Researchers making presentations included Antonio Bento (USC-Price), J.R. DeShazo (UCLA), Genevieve Giuliano (USC-Price), Geoff Blandford (EPRI), Colin Murphy (UC, Davis) and Ross Brown (LAO). Lunch speaker Elizabeth Scheele, Research Division Chief at the California Air Resources Board (CARB), presented an overview of research in her agency.

The event was mainly focused on research but also included a bipartisan panel of lawmakers and regulators who helped pass and enforce California’s environmental policy. Former California Governor Arnold Schwarzenegger participated in this panel discussion with California Air Resources Board Chair Mary Nichols, former Senator Kevin de Leon and former Senator Fran Pavley.  

Former CA state senator Fran Pavley, now environmental policy director for the Schwarzenegger Institute, authored California’s landmark Global Warming Solutions Act (AB32) and California Clean Cars Campaign that required a reduction in greenhouse gas emissions from vehicle tailpipes.

She said it was growing up in Los Angeles in the late 1950s and early 1960s when kids weren’t allowed to go out for recess some days because the air quality was so bad that sparked her to take action.

Kevin de Leon, former president pro tempore of the CA senate, stressed how pollution affects people of color as one of the reasons he supported environmental legislation.

“In disadvantaged communities up and down the state of California, they bear the brunt of greenhouse gas impacts as well as the other pollutants that they breathe into their lungs every single day,” de Leon said.

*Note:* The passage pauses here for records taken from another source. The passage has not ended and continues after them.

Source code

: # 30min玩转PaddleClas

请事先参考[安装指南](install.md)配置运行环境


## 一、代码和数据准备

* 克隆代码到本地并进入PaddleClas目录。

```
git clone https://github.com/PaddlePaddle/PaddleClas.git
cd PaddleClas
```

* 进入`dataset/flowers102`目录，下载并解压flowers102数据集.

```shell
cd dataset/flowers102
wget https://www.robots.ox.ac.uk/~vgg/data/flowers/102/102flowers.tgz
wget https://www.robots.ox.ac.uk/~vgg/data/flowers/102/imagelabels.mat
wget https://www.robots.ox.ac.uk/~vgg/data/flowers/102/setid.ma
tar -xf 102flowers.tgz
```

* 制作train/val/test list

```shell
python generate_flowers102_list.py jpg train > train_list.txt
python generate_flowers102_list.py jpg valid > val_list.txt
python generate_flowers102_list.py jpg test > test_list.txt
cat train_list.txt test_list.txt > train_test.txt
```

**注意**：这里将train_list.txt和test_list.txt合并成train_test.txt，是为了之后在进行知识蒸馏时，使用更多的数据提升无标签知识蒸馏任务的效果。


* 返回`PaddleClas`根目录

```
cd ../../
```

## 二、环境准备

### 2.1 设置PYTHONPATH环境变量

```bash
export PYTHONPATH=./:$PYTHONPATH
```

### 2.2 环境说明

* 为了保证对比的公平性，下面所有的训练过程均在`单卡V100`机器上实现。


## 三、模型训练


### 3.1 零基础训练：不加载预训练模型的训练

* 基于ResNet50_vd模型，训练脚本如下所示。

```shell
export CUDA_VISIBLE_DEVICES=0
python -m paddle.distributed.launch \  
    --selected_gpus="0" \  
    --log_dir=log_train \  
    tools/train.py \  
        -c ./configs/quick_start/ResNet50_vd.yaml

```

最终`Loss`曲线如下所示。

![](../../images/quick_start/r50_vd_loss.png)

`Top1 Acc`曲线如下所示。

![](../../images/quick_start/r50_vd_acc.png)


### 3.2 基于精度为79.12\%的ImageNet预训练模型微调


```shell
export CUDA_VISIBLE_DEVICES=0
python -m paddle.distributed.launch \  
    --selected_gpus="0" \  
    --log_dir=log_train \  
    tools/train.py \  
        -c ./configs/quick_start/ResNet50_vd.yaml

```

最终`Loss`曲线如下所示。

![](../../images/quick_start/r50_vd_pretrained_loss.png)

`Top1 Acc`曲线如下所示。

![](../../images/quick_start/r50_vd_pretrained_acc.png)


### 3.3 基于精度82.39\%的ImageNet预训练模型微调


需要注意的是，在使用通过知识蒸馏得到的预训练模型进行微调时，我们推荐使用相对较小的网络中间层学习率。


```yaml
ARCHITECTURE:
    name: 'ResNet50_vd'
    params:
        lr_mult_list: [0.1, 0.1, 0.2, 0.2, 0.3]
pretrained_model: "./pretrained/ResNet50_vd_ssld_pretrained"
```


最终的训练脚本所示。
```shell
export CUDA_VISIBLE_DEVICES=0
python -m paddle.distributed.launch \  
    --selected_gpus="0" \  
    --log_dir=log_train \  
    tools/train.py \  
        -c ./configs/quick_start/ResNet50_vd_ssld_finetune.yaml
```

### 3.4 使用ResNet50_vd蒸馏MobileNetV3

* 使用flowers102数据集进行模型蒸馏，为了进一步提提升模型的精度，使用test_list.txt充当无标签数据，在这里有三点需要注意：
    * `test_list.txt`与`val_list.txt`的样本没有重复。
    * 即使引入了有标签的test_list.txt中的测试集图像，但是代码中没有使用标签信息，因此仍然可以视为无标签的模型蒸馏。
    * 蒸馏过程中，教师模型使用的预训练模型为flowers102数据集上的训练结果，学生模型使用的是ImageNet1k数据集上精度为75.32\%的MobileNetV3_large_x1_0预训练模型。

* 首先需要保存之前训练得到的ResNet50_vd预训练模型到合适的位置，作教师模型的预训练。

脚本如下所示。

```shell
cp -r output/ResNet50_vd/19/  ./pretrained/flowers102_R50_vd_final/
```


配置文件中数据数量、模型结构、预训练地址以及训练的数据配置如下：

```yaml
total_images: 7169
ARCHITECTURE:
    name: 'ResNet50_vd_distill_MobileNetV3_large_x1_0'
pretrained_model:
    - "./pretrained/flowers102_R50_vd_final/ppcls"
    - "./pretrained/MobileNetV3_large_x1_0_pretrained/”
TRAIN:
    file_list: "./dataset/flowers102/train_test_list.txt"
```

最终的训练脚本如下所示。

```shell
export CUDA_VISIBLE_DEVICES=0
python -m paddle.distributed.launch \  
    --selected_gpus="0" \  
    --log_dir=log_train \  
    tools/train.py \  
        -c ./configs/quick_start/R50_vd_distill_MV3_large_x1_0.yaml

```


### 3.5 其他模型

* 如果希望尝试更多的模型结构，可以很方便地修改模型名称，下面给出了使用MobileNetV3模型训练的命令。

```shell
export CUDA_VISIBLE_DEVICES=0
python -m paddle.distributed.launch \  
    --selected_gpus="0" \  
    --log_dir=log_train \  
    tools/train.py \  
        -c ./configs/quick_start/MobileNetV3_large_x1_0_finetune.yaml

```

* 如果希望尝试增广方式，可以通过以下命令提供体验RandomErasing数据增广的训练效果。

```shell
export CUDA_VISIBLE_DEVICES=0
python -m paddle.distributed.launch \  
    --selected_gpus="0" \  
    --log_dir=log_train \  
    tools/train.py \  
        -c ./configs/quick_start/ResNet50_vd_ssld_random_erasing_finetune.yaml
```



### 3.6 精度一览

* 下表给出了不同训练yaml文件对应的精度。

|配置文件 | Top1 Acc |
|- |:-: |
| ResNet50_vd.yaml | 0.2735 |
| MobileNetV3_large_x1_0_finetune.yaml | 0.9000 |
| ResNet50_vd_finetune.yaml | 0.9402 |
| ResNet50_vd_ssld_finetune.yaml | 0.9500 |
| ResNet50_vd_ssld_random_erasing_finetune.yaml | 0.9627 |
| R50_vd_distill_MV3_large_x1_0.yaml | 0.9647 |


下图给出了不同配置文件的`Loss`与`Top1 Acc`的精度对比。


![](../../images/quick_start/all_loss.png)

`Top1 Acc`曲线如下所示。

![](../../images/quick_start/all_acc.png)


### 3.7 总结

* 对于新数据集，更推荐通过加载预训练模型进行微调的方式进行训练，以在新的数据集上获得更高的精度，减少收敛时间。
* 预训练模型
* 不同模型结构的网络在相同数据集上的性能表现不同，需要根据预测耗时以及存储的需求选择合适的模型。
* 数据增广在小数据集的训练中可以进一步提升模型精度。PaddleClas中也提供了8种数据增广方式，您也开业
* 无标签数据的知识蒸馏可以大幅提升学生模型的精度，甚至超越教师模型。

Schwarzenegger asserted that there has been a tremendous failure worldwide with 70% of countries not complying with their own goals for greenhouse gas reductions set in the Paris Climate Agreement of 2015.

“My concern then, and still today, was do they have an air resources board?” Schwarzenegger said of those countries. “Because if you don’t, then you will not go and make this vision of yours a reality. Politicians talk a big game a lot of the time, not just here in America but worldwide. … You’ve got to have someone who says, ‘OK, you’ve just promised 15%, now let’s figure out how do we get there.’ It’s all about execution.”

In California, Schwarzenegger appointed Mary Nichols as chair of the California Resources Board to execute the state’s reduction goals.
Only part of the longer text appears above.